Please copy out every line of the listing below in which the word "images" appears.

- _Dataset extract_
»»
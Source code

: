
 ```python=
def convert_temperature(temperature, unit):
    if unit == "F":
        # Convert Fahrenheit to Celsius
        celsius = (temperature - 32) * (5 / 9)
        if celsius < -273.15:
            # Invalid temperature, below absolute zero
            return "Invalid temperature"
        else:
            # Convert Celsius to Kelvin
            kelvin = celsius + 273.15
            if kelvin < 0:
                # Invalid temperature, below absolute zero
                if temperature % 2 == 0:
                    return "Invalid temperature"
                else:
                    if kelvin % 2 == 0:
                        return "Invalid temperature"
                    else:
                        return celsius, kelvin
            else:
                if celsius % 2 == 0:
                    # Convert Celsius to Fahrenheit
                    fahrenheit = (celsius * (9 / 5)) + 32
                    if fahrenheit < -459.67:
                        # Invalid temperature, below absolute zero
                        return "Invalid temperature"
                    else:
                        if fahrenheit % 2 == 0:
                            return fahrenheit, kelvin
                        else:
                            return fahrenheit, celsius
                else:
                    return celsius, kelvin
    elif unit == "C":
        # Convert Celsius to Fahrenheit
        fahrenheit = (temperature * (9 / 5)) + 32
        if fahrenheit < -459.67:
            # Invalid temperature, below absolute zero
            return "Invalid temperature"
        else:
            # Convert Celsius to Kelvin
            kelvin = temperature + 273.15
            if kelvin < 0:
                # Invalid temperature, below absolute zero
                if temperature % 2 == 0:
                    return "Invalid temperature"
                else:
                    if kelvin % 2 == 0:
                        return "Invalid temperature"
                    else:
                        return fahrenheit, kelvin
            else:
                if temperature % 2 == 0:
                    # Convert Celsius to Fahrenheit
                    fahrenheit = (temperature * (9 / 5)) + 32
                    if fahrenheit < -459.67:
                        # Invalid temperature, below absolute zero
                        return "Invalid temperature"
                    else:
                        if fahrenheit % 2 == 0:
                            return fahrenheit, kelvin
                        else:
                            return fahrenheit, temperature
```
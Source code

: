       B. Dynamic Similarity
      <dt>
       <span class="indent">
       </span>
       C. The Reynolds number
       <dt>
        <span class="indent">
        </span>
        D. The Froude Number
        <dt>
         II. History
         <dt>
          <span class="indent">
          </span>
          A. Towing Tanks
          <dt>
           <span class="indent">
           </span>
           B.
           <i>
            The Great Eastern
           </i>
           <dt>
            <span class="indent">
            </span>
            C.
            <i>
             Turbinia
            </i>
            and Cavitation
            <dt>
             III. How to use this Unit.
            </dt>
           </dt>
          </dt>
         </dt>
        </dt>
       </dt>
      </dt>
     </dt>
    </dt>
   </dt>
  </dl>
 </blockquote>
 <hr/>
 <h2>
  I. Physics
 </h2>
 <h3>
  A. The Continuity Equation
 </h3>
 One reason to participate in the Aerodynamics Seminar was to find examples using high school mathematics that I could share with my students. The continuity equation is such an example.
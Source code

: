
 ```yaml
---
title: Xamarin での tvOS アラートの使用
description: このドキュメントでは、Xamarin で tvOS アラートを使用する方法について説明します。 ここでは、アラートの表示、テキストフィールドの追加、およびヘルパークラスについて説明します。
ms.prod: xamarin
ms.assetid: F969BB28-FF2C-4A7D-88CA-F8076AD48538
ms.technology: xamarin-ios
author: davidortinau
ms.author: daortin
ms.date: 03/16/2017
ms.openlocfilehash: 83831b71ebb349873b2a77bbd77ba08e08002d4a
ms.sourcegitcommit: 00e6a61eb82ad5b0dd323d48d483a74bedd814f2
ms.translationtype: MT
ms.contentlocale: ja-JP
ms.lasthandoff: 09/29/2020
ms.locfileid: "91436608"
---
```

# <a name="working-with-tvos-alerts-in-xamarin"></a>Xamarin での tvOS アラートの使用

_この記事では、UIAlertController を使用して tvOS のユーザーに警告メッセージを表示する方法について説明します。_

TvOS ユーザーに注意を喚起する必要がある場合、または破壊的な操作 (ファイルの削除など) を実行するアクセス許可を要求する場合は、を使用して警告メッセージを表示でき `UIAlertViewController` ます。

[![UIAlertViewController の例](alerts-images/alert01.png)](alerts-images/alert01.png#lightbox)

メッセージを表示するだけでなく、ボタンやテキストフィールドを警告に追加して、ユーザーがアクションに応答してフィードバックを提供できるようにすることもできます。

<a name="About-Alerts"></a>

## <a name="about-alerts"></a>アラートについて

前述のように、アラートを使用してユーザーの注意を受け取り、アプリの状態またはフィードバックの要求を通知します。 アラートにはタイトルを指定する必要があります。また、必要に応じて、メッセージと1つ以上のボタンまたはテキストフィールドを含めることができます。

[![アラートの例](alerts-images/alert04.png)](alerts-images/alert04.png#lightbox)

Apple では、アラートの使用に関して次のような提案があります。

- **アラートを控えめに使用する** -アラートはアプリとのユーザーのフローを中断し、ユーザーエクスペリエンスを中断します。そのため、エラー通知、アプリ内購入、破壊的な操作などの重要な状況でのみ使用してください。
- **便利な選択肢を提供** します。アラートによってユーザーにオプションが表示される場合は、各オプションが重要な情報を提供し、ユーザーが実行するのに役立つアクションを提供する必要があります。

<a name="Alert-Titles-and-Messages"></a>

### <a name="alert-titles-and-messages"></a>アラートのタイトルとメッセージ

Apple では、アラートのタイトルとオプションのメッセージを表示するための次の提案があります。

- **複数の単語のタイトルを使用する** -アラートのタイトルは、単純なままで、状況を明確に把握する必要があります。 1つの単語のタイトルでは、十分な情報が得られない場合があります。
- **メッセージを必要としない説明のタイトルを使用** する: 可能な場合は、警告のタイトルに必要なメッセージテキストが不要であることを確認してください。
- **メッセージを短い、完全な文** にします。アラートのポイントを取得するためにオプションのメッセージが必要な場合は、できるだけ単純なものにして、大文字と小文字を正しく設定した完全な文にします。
««
- _Task output_
[![UIAlertViewController の例](alerts-images/alert01.png)](alerts-images/alert01.png#lightbox)
[![アラートの例](alerts-images/alert04.png)](alerts-images/alert04.png#lightbox)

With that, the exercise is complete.